The citation to the 10th Circuit case is illustrative of the court’s overall reasoning. It suggests that the 10th Circuit gave credence to this claim by declaring it not frivolous. However, the standard for sanctions is fairly high. The court was merely saying that this was within the broad scope of arguments that could be made in a court. That was notably before the Dobbs decision but even today I would argue for the same result. Sanctions can deter lawyers from seeking to change existing judicial doctrines and standards. It was not any real endorsement of the underlying theory to say that it was not sanctionable conduct to raise it in a court of law.

Judge Kollar-Kotelly  used these two sources to conclude that “the Court will require additional briefing” because Dobbs did not expressly reject this theory or other theories. The court added:

“Rather, the question before the Court in Dobbs was whether the Fourteenth Amendment to the Constitution provided such a right. That is why neither the majority nor the dissent in Dobbs analyzed anything but the Fourteenth Amendment,” she wrote. “In fact, on the Court’s initial review, not a single amicus brief mentioned anything but the Fourteenth Amendment and the unratified Equal Rights Amendment.”

Judge Kollar-Kotelly insists that she is being “mindful that that this Court is bound by holdings.” However, she insists “it is entirely possible that the Court might have held in Dobbs that some other provision of the Constitution provided a right to access reproductive services had that issue been raised.”

It is also true that the Supreme Court also did not rule out a theory based on the Preamble. That “possibility” does not make a Preamble claim viable or credible after Dobbs. It also did not rule out a Ninth Amendment claim, but it still sent the matter back to the states.

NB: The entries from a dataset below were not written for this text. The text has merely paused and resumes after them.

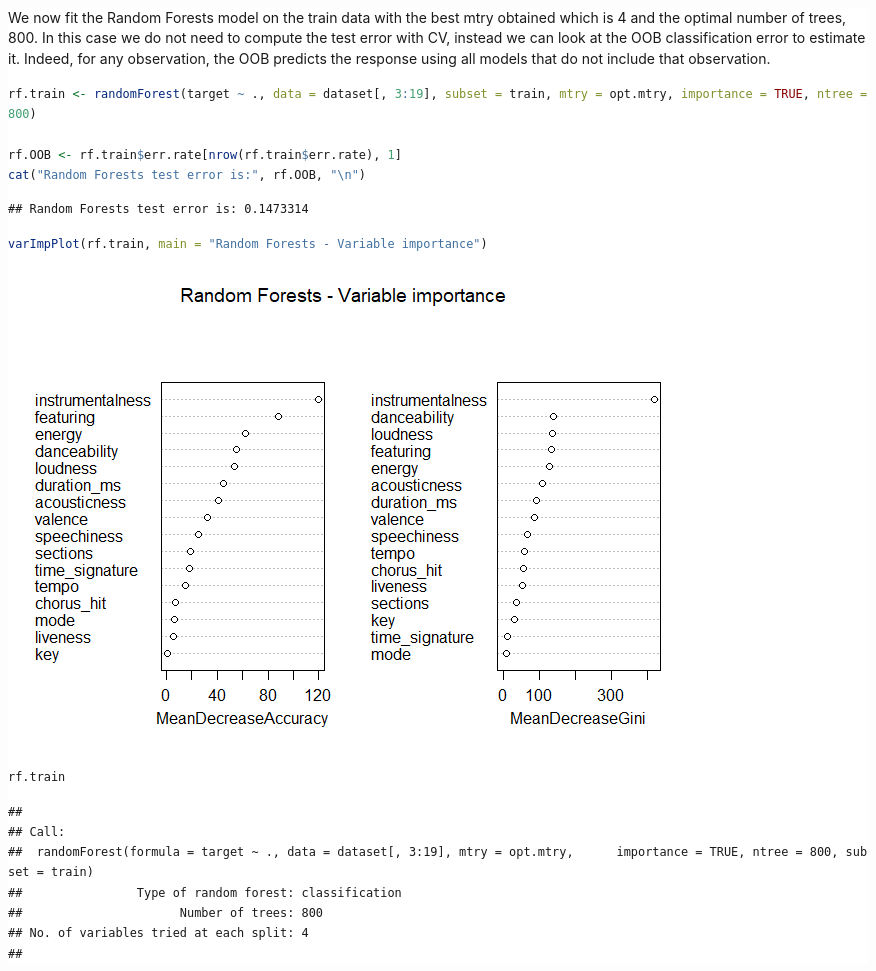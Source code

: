 We now fit the Random Forests model on the train data with the best mtry
obtained which is 4 and the optimal number of trees, 800. In this case
we do not need to compute the test error with CV, instead we can look at
the OOB classification error to estimate it. Indeed, for any
observation, the OOB predicts the response using all models that do not
include that observation.

``` r
rf.train <- randomForest(target ~ ., data = dataset[, 3:19], subset = train, mtry = opt.mtry, importance = TRUE, ntree = 800) 

rf.OOB <- rf.train$err.rate[nrow(rf.train$err.rate), 1]
cat("Random Forests test error is:", rf.OOB, "\n")
```

    ## Random Forests test error is: 0.1473314

``` r
varImpPlot(rf.train, main = "Random Forests - Variable importance")
```

![](analysis_files/figure-gfm/unnamed-chunk-25-1.png)

``` r
rf.train
```

    ## 
    ## Call:
    ##  randomForest(formula = target ~ ., data = dataset[, 3:19], mtry = opt.mtry,      importance = TRUE, ntree = 800, subset = train) 
    ##                Type of random forest: classification
    ##                      Number of trees: 800
    ## No. of variables tried at each split: 4
    ## 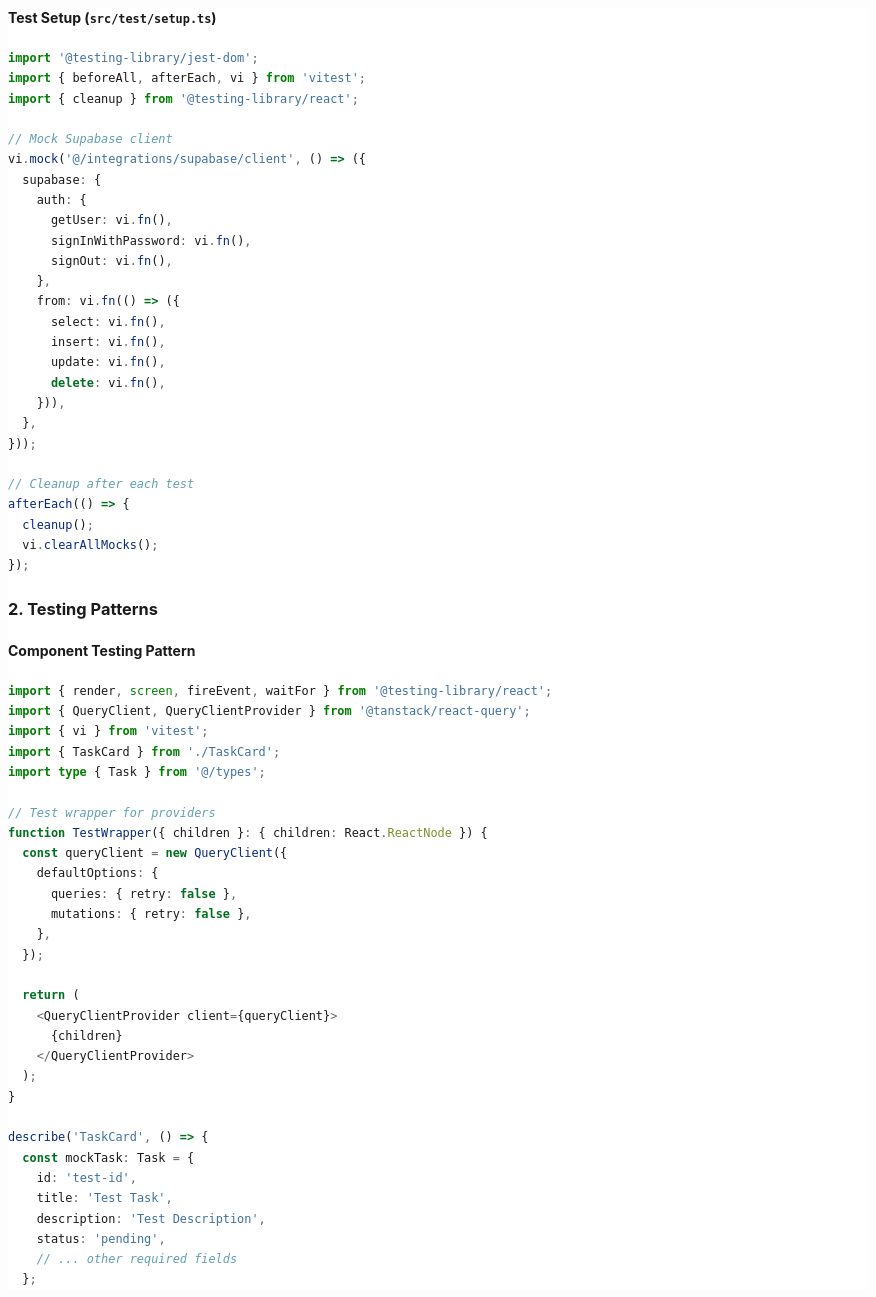 #### Test Setup (`src/test/setup.ts`)
```typescript
import '@testing-library/jest-dom';
import { beforeAll, afterEach, vi } from 'vitest';
import { cleanup } from '@testing-library/react';

// Mock Supabase client
vi.mock('@/integrations/supabase/client', () => ({
  supabase: {
    auth: {
      getUser: vi.fn(),
      signInWithPassword: vi.fn(),
      signOut: vi.fn(),
    },
    from: vi.fn(() => ({
      select: vi.fn(),
      insert: vi.fn(),
      update: vi.fn(),
      delete: vi.fn(),
    })),
  },
}));

// Cleanup after each test
afterEach(() => {
  cleanup();
  vi.clearAllMocks();
});
```

### 2. Testing Patterns

#### Component Testing Pattern
```typescript
import { render, screen, fireEvent, waitFor } from '@testing-library/react';
import { QueryClient, QueryClientProvider } from '@tanstack/react-query';
import { vi } from 'vitest';
import { TaskCard } from './TaskCard';
import type { Task } from '@/types';

// Test wrapper for providers
function TestWrapper({ children }: { children: React.ReactNode }) {
  const queryClient = new QueryClient({
    defaultOptions: {
      queries: { retry: false },
      mutations: { retry: false },
    },
  });

  return (
    <QueryClientProvider client={queryClient}>
      {children}
    </QueryClientProvider>
  );
}

describe('TaskCard', () => {
  const mockTask: Task = {
    id: 'test-id',
    title: 'Test Task',
    description: 'Test Description',
    status: 'pending',
    // ... other required fields
  };
```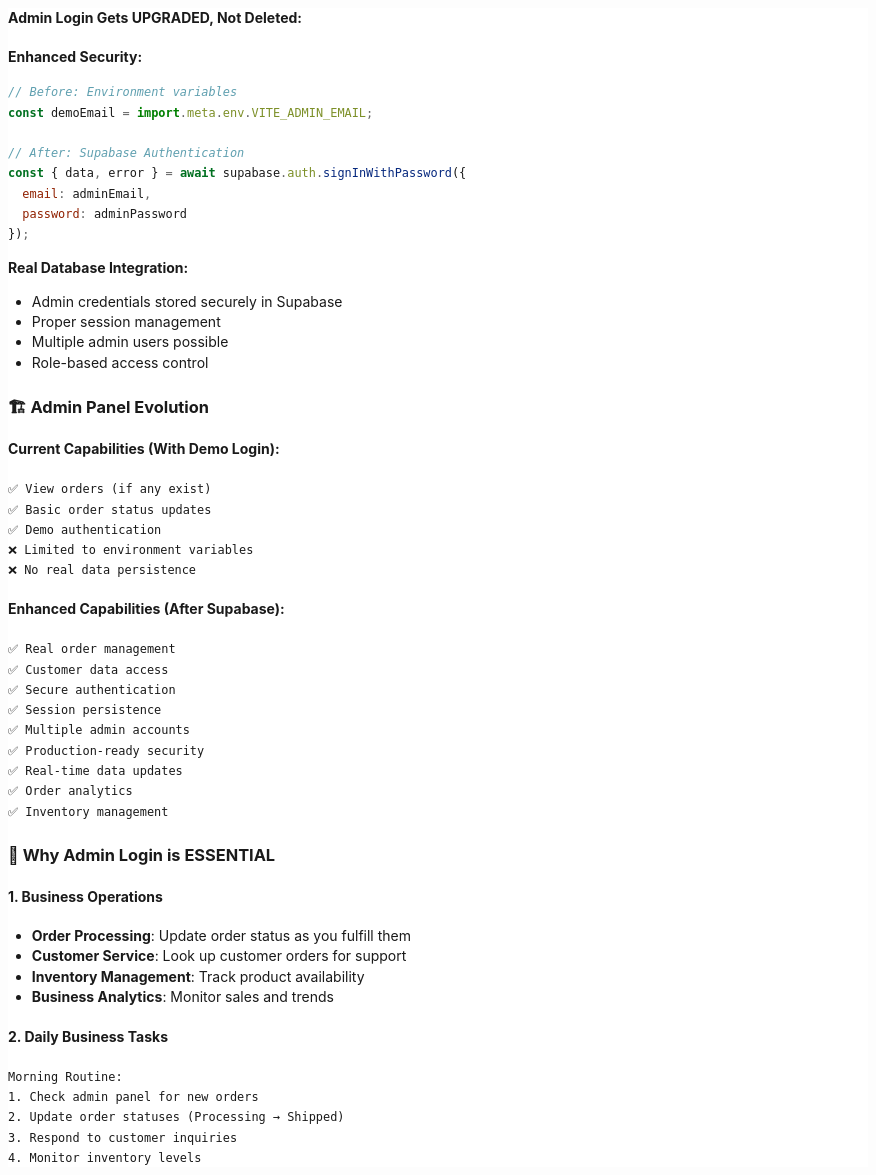 #### **Admin Login Gets UPGRADED, Not Deleted:**

**Enhanced Security:**
```javascript
// Before: Environment variables
const demoEmail = import.meta.env.VITE_ADMIN_EMAIL;

// After: Supabase Authentication
const { data, error } = await supabase.auth.signInWithPassword({
  email: adminEmail,
  password: adminPassword
});
```

**Real Database Integration:**
- Admin credentials stored securely in Supabase
- Proper session management
- Multiple admin users possible
- Role-based access control

### 🏗️ **Admin Panel Evolution**

#### **Current Capabilities (With Demo Login):**
```
✅ View orders (if any exist)
✅ Basic order status updates
✅ Demo authentication
❌ Limited to environment variables
❌ No real data persistence
```

#### **Enhanced Capabilities (After Supabase):**
```
✅ Real order management
✅ Customer data access
✅ Secure authentication
✅ Session persistence
✅ Multiple admin accounts
✅ Production-ready security
✅ Real-time data updates
✅ Order analytics
✅ Inventory management
```

### 🚀 **Why Admin Login is ESSENTIAL**

#### **1. Business Operations**
- **Order Processing**: Update order status as you fulfill them
- **Customer Service**: Look up customer orders for support
- **Inventory Management**: Track product availability
- **Business Analytics**: Monitor sales and trends

#### **2. Daily Business Tasks**
```
Morning Routine:
1. Check admin panel for new orders
2. Update order statuses (Processing → Shipped)
3. Respond to customer inquiries
4. Monitor inventory levels
```
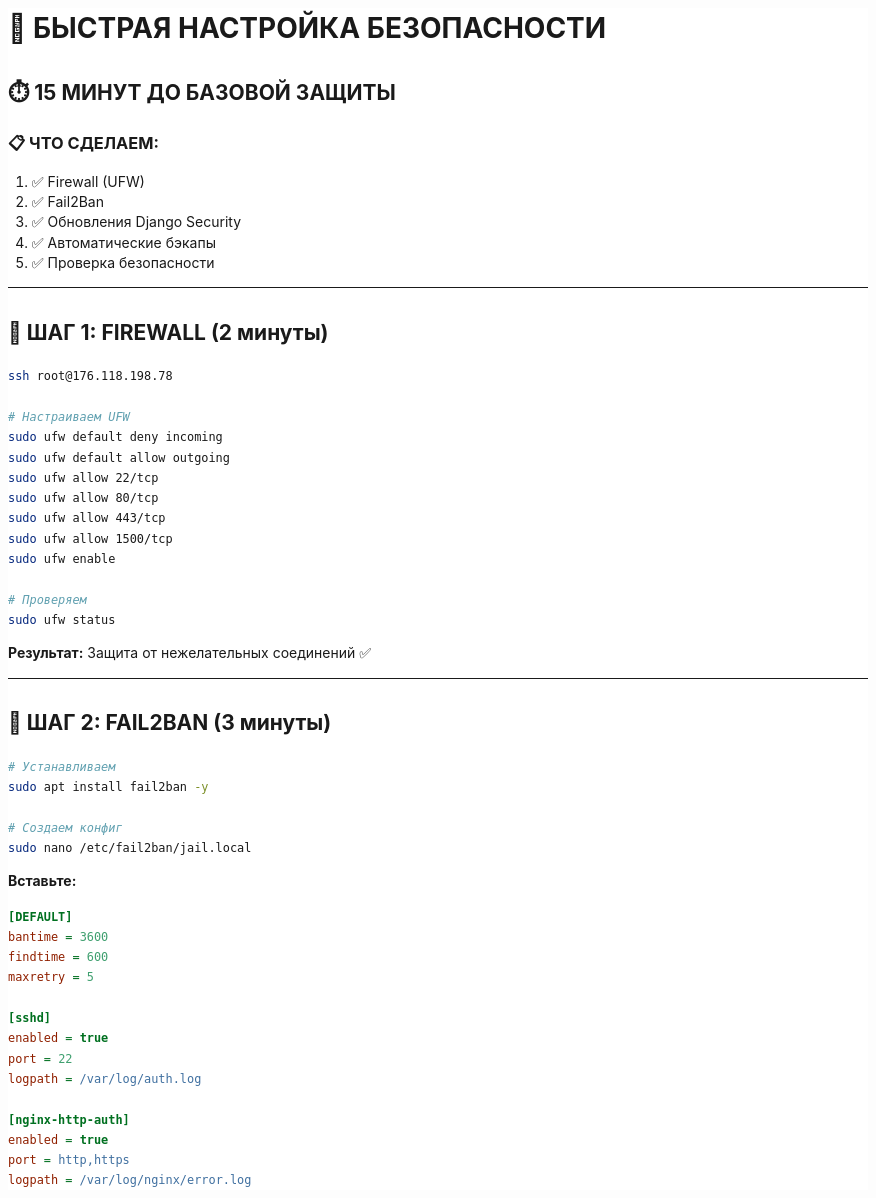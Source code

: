 # 🚀 БЫСТРАЯ НАСТРОЙКА БЕЗОПАСНОСТИ

## ⏱️ 15 МИНУТ ДО БАЗОВОЙ ЗАЩИТЫ

### 📋 ЧТО СДЕЛАЕМ:
1. ✅ Firewall (UFW)
2. ✅ Fail2Ban
3. ✅ Обновления Django Security
4. ✅ Автоматические бэкапы
5. ✅ Проверка безопасности

---

## 🎯 ШАГ 1: FIREWALL (2 минуты)

```bash
ssh root@176.118.198.78

# Настраиваем UFW
sudo ufw default deny incoming
sudo ufw default allow outgoing
sudo ufw allow 22/tcp
sudo ufw allow 80/tcp
sudo ufw allow 443/tcp
sudo ufw allow 1500/tcp
sudo ufw enable

# Проверяем
sudo ufw status
```

**Результат:** Защита от нежелательных соединений ✅

---

## 🎯 ШАГ 2: FAIL2BAN (3 минуты)

```bash
# Устанавливаем
sudo apt install fail2ban -y

# Создаем конфиг
sudo nano /etc/fail2ban/jail.local
```

**Вставьте:**
```ini
[DEFAULT]
bantime = 3600
findtime = 600
maxretry = 5

[sshd]
enabled = true
port = 22
logpath = /var/log/auth.log

[nginx-http-auth]
enabled = true
port = http,https
logpath = /var/log/nginx/error.log
```
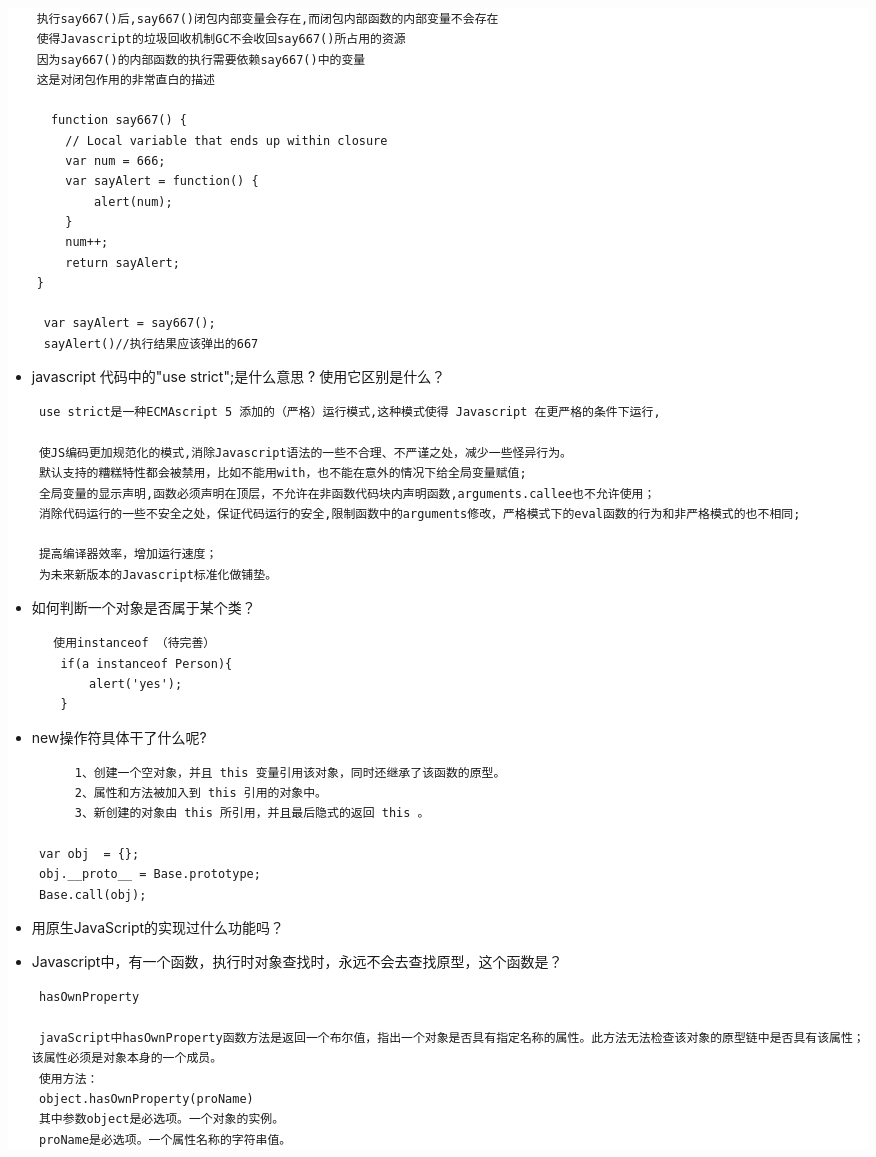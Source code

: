 

		执行say667()后,say667()闭包内部变量会存在,而闭包内部函数的内部变量不会存在
		使得Javascript的垃圾回收机制GC不会收回say667()所占用的资源
		因为say667()的内部函数的执行需要依赖say667()中的变量
		这是对闭包作用的非常直白的描述

		  function say667() {
			// Local variable that ends up within closure
			var num = 666;
			var sayAlert = function() {
				alert(num);
			}
			num++;
			return sayAlert;
		}

		 var sayAlert = say667();
		 sayAlert()//执行结果应该弹出的667


-  javascript 代码中的"use strict";是什么意思 ? 使用它区别是什么？

		use strict是一种ECMAscript 5 添加的（严格）运行模式,这种模式使得 Javascript 在更严格的条件下运行,

		使JS编码更加规范化的模式,消除Javascript语法的一些不合理、不严谨之处，减少一些怪异行为。
		默认支持的糟糕特性都会被禁用，比如不能用with，也不能在意外的情况下给全局变量赋值;
		全局变量的显示声明,函数必须声明在顶层，不允许在非函数代码块内声明函数,arguments.callee也不允许使用；
		消除代码运行的一些不安全之处，保证代码运行的安全,限制函数中的arguments修改，严格模式下的eval函数的行为和非严格模式的也不相同;

		提高编译器效率，增加运行速度；
		为未来新版本的Javascript标准化做铺垫。


-  如何判断一个对象是否属于某个类？

 		  使用instanceof （待完善）
	       if(a instanceof Person){
	           alert('yes');
	       }

-  new操作符具体干了什么呢?

			 1、创建一个空对象，并且 this 变量引用该对象，同时还继承了该函数的原型。
	  	  	 2、属性和方法被加入到 this 引用的对象中。
	 		 3、新创建的对象由 this 所引用，并且最后隐式的返回 this 。

		var obj  = {};
		obj.__proto__ = Base.prototype;
		Base.call(obj);


-  用原生JavaScript的实现过什么功能吗？


-  Javascript中，有一个函数，执行时对象查找时，永远不会去查找原型，这个函数是？

		hasOwnProperty

		javaScript中hasOwnProperty函数方法是返回一个布尔值，指出一个对象是否具有指定名称的属性。此方法无法检查该对象的原型链中是否具有该属性；该属性必须是对象本身的一个成员。
		使用方法：
		object.hasOwnProperty(proName)
		其中参数object是必选项。一个对象的实例。
		proName是必选项。一个属性名称的字符串值。
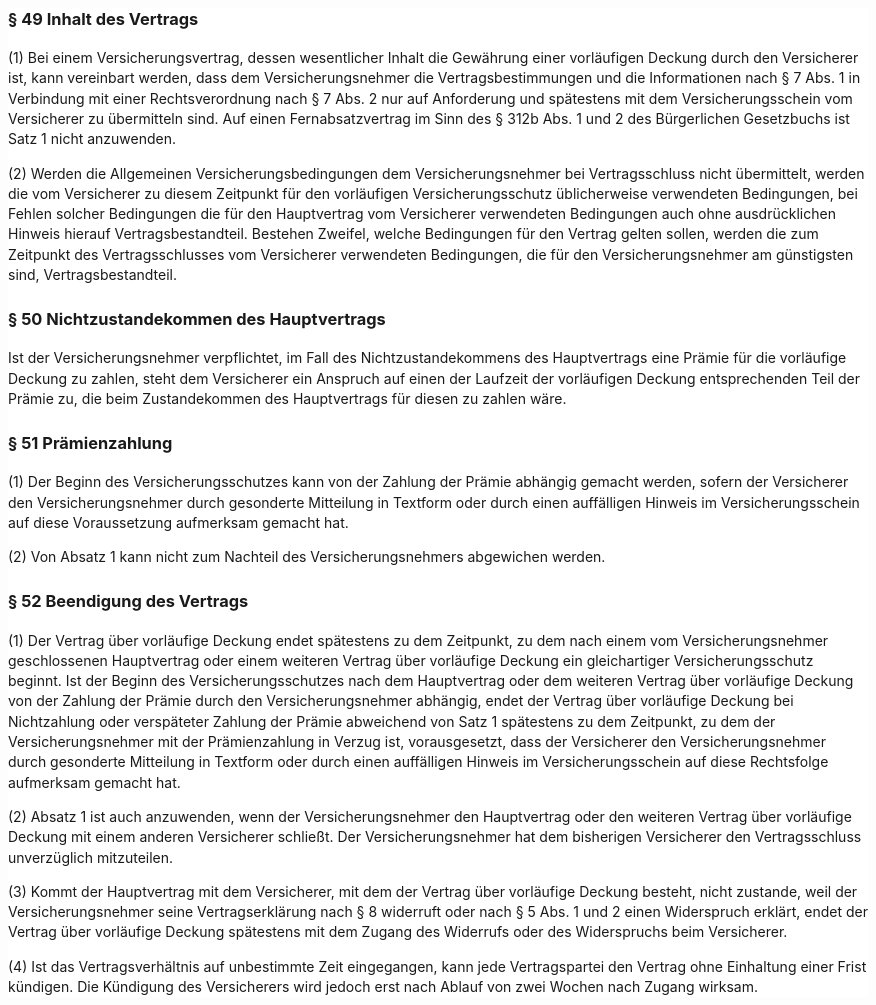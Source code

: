 ### § 49 Inhalt des Vertrags

(1) Bei einem Versicherungsvertrag, dessen wesentlicher Inhalt die Gewährung einer vorläufigen Deckung durch den Versicherer ist, kann vereinbart werden, dass dem Versicherungsnehmer die Vertragsbestimmungen und die Informationen nach § 7 Abs. 1 in Verbindung mit einer Rechtsverordnung nach § 7 Abs. 2 nur auf Anforderung und spätestens mit dem Versicherungsschein vom Versicherer zu übermitteln sind. Auf einen Fernabsatzvertrag im Sinn des § 312b Abs. 1 und 2 des Bürgerlichen Gesetzbuchs ist Satz 1 nicht anzuwenden.

(2) Werden die Allgemeinen Versicherungsbedingungen dem Versicherungsnehmer bei Vertragsschluss nicht übermittelt, werden die vom Versicherer zu diesem Zeitpunkt für den vorläufigen Versicherungsschutz üblicherweise verwendeten Bedingungen, bei Fehlen solcher Bedingungen die für den Hauptvertrag vom Versicherer verwendeten Bedingungen auch ohne ausdrücklichen Hinweis hierauf Vertragsbestandteil. Bestehen Zweifel, welche Bedingungen für den Vertrag gelten sollen, werden die zum Zeitpunkt des Vertragsschlusses vom Versicherer verwendeten Bedingungen, die für den Versicherungsnehmer am günstigsten sind, Vertragsbestandteil.

### § 50 Nichtzustandekommen des Hauptvertrags

Ist der Versicherungsnehmer verpflichtet, im Fall des Nichtzustandekommens des Hauptvertrags eine Prämie für die vorläufige Deckung zu zahlen, steht dem Versicherer ein Anspruch auf einen der Laufzeit der vorläufigen Deckung entsprechenden Teil der Prämie zu, die beim Zustandekommen des Hauptvertrags für diesen zu zahlen wäre.

### § 51 Prämienzahlung

(1) Der Beginn des Versicherungsschutzes kann von der Zahlung der Prämie abhängig gemacht werden, sofern der Versicherer den Versicherungsnehmer durch gesonderte Mitteilung in Textform oder durch einen auffälligen Hinweis im Versicherungsschein auf diese Voraussetzung aufmerksam gemacht hat.

(2) Von Absatz 1 kann nicht zum Nachteil des Versicherungsnehmers abgewichen werden.

### § 52 Beendigung des Vertrags

(1) Der Vertrag über vorläufige Deckung endet spätestens zu dem Zeitpunkt, zu dem nach einem vom Versicherungsnehmer geschlossenen Hauptvertrag oder einem weiteren Vertrag über vorläufige Deckung ein gleichartiger Versicherungsschutz beginnt. Ist der Beginn des Versicherungsschutzes nach dem Hauptvertrag oder dem weiteren Vertrag über vorläufige Deckung von der Zahlung der Prämie durch den Versicherungsnehmer abhängig, endet der Vertrag über vorläufige Deckung bei Nichtzahlung oder verspäteter Zahlung der Prämie abweichend von Satz 1 spätestens zu dem Zeitpunkt, zu dem der Versicherungsnehmer mit der Prämienzahlung in Verzug ist, vorausgesetzt, dass der Versicherer den Versicherungsnehmer durch gesonderte Mitteilung in Textform oder durch einen auffälligen Hinweis im Versicherungsschein auf diese Rechtsfolge aufmerksam gemacht hat.

(2) Absatz 1 ist auch anzuwenden, wenn der Versicherungsnehmer den Hauptvertrag oder den weiteren Vertrag über vorläufige Deckung mit einem anderen Versicherer schließt. Der Versicherungsnehmer hat dem bisherigen Versicherer den Vertragsschluss unverzüglich mitzuteilen.

(3) Kommt der Hauptvertrag mit dem Versicherer, mit dem der Vertrag über vorläufige Deckung besteht, nicht zustande, weil der Versicherungsnehmer seine Vertragserklärung nach § 8 widerruft oder nach § 5 Abs. 1 und 2 einen Widerspruch erklärt, endet der Vertrag über vorläufige Deckung spätestens mit dem Zugang des Widerrufs oder des Widerspruchs beim Versicherer.

(4) Ist das Vertragsverhältnis auf unbestimmte Zeit eingegangen, kann jede Vertragspartei den Vertrag ohne Einhaltung einer Frist kündigen. Die Kündigung des Versicherers wird jedoch erst nach Ablauf von zwei Wochen nach Zugang wirksam.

The long historical analysis considered whether abortion was viewed as a protected right at the time of the Framers. The Court concluded that it did not. As discussed in prior decisions (and given the reliance in Dobbs on history), it is worth noting that at the time of the ratification of the Thirteenth Amendment on December 18, 1865, 27 of the 36 states had enacted statutes prohibiting abortion. That included 21 of the 27 ratifying states.

That does not mean that the Court was right and many disagree with the holding. However, the fact that the Court did not expressly reject the 13th Amendment argument is a hardly compelling basis for suggesting that abortion may still be protected under the Constitution.

The Court itself has rejected expansive readings of the 13th Amendments, including in Arver v. United States, 245 U.S. 366 (1918), where it rejected such a claim to challenge military conscription. Moreover, the Court has long rejected “novel” 13th Amendment arguments. In Robertson v. Baldwin, 165 U.S. 275, 282 (1897), the Court stated:

“[T]he amendment was not intended to introduce any novel doctrine with respect to certain descriptions of service which have always been treated as exceptional; such as military and naval enlistments, or to disturb the right of parents and guardians to the custody of their minor children or wards.”

Nevertheless, Judge Kollar-Kotelly ordered briefing on whether “any other provision of the Constitution could confer a right to abortion as an original matter, which may or may not be addressed in Dobbs, such that Dobbs may or may not be the final pronouncement on the issue, leaving an open question.”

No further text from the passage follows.